Although obesity and osteoporosis are two chronic conditions that have long been considered to be mutually exclusive, there is evidence that a complex relationship between the two exists. For decades, an array of epidemiological studies available have reported positive correlations between BMI and/or fat mass and BMD which led to the belief that excess body weight stimulates greater bone mass, strength, and quality primarily due to mechanical loading [12, 15–17]. At the same time, several animal studies [18–20] have indicated the detrimental effects of excess body weight on bone; however, to our knowledge, only one of these studies  has taken into consideration menopausal status while examining this relationship.

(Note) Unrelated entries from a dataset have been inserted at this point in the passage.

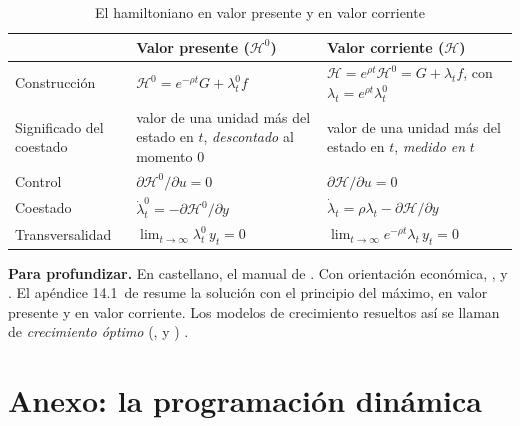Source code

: \documentclass[11pt]{article}
\begin{document}
\begin{table}[H]
\centering
\caption{El hamiltoniano en valor presente y en valor corriente}\label{tab:hamiltonianos}
\small
\begin{tabular}{>{\raggedright\arraybackslash}m{2.4cm}>{\raggedright\arraybackslash}m{6cm}>{\raggedright\arraybackslash}m{6cm}}
\toprule
\rowcolor{tceeazulpalido} & \textbf{Valor presente ($\mathcal{H}^0$)} & \textbf{Valor corriente ($\mathcal{H}$)}\\
\midrule
Construcción & $\mathcal{H}^0=e^{-\rho t}G+\lambda^0_t f$ & $\mathcal{H}=e^{\rho t}\mathcal{H}^0=G+\lambda_t f$, con $\lambda_t=e^{\rho t}\lambda^0_t$\\
\addlinespace[0.3em]
Significado del coestado & valor de una unidad más del estado en $t$, \emph{descontado} al momento 0 & valor de una unidad más del estado en $t$, \emph{medido en} $t$\\
\addlinespace[0.3em]
Control & $\partial\mathcal{H}^0/\partial u=0$ & $\partial\mathcal{H}/\partial u=0$\\
\addlinespace[0.3em]
Coestado & $\dot\lambda^0_t=-\partial\mathcal{H}^0/\partial y$ & $\dot\lambda_t=\rho\lambda_t-\partial\mathcal{H}/\partial y$\\
\addlinespace[0.3em]
Transversalidad & $\lim_{t\to\infty}\lambda^0_t\,y_t=0$ & $\lim_{t\to\infty}e^{-\rho t}\lambda_t\,y_t=0$\\
\bottomrule
\end{tabular}
\end{table}

\begin{anotaciones}
\textbf{Para profundizar.} En castellano, el manual de \textcite{Cerda2001Optimizacion}. Con orientación económica, \textcite{Acemoglu2009}, \textcite{Heijdra2009Foundations} y \textcite{ObstfeldRogoff1996Foundations}. El apéndice 14.1~de \textcite{PermanEtAl2011Natural} resume la solución con el principio del máximo, en valor presente y en valor corriente. Los modelos de crecimiento resueltos así se llaman de \emph{crecimiento óptimo} (,  y ) .
\end{anotaciones}

\section{Anexo: la programación dinámica}\label{anexo:bellman}
\end{document}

Therefore, the purpose of our study was to investigate the effects of obesity on bone considering the menopausal status of the rat.
The results of the current investigation indicate that mean BMD of L4 vertebrae was not altered in lean and obese intact Zucker rats whereas it was found to be significantly lower in lean and obese-Ovx Zucker rats. These observations are partially corroborated by the findings of Picherit at al.  who observed that 6-month lean-Ovx Zucker rats have lower femoral BMD than lean-sham Zucker rats; however, the effect of ovariectomy on femoral BMD of obese Zucker rats was not assessed. They also found the femoral BMD of obese Zucker rats to be distinctly lower than that of lean Zucker rats but similar to that of lean-Ovx Zucker rats, a discrepant result from our observations. Although unexpected, in the current study, obesity did not exacerbate or attenuate the effects of ovariectomy on BMD. Though the number of studies addressing the relationship between obesity and bone mass in Ovx-Zucker rats is limited, this relationship has been explored to a greater extent in C57BL/6J mice. For instance, Núñez et al.  reported that overweight-Ovx female C57BL/6J mice had higher whole body BMD when compared to lean-Ovx mice. In contrast, they found that very obese-Ovx mice (≥55% body fat) had markedly lower BMD than the overweight-Ovx mice. Their findings suggest that a threshold may exist in order for body weight to exert protective effects on bone. Hence, we postulate that there may be a U-shaped relationship between body weight and bone, though this needs further investigation. In addition, other investigators have reported that obesity induced by a high-fat diet significantly decreased femur  and lumbar BMD  in male C57BL/6J mice. In contrast, there are reports indicating that obesity induced by a high-fat diet increased spine BMD  but had no effect on whole body BMD in male mice [22, 23].
In terms of human studies, independent reports have indicated that high BMI was positively associated with greater whole-body and spine BMD in postmenopausal women [24, 25]. Case-control  and retrospective  studies have also demonstrated that obese postmenopausal women have greater femoral and lumbar spine BMD than nonobese postmenopausal women. The findings of a cross-sectional study by Castro et al.  reported that high BMI correlates with decreases and increases, by units, in the odds of low BMD in white and African-American women, respectively, suggesting a possible racial discrepancy. The relationship between BMI and BMD may be confounded by other factors. For instance, a study by Zhao et al.  reported that greater fat mass negatively correlates with BMD after correction for the mechanical loading effects of body weight in healthy adults. Altogether, much of the data presented from animal as well as human studies are inconclusive with respect to the effect of obesity on BMD.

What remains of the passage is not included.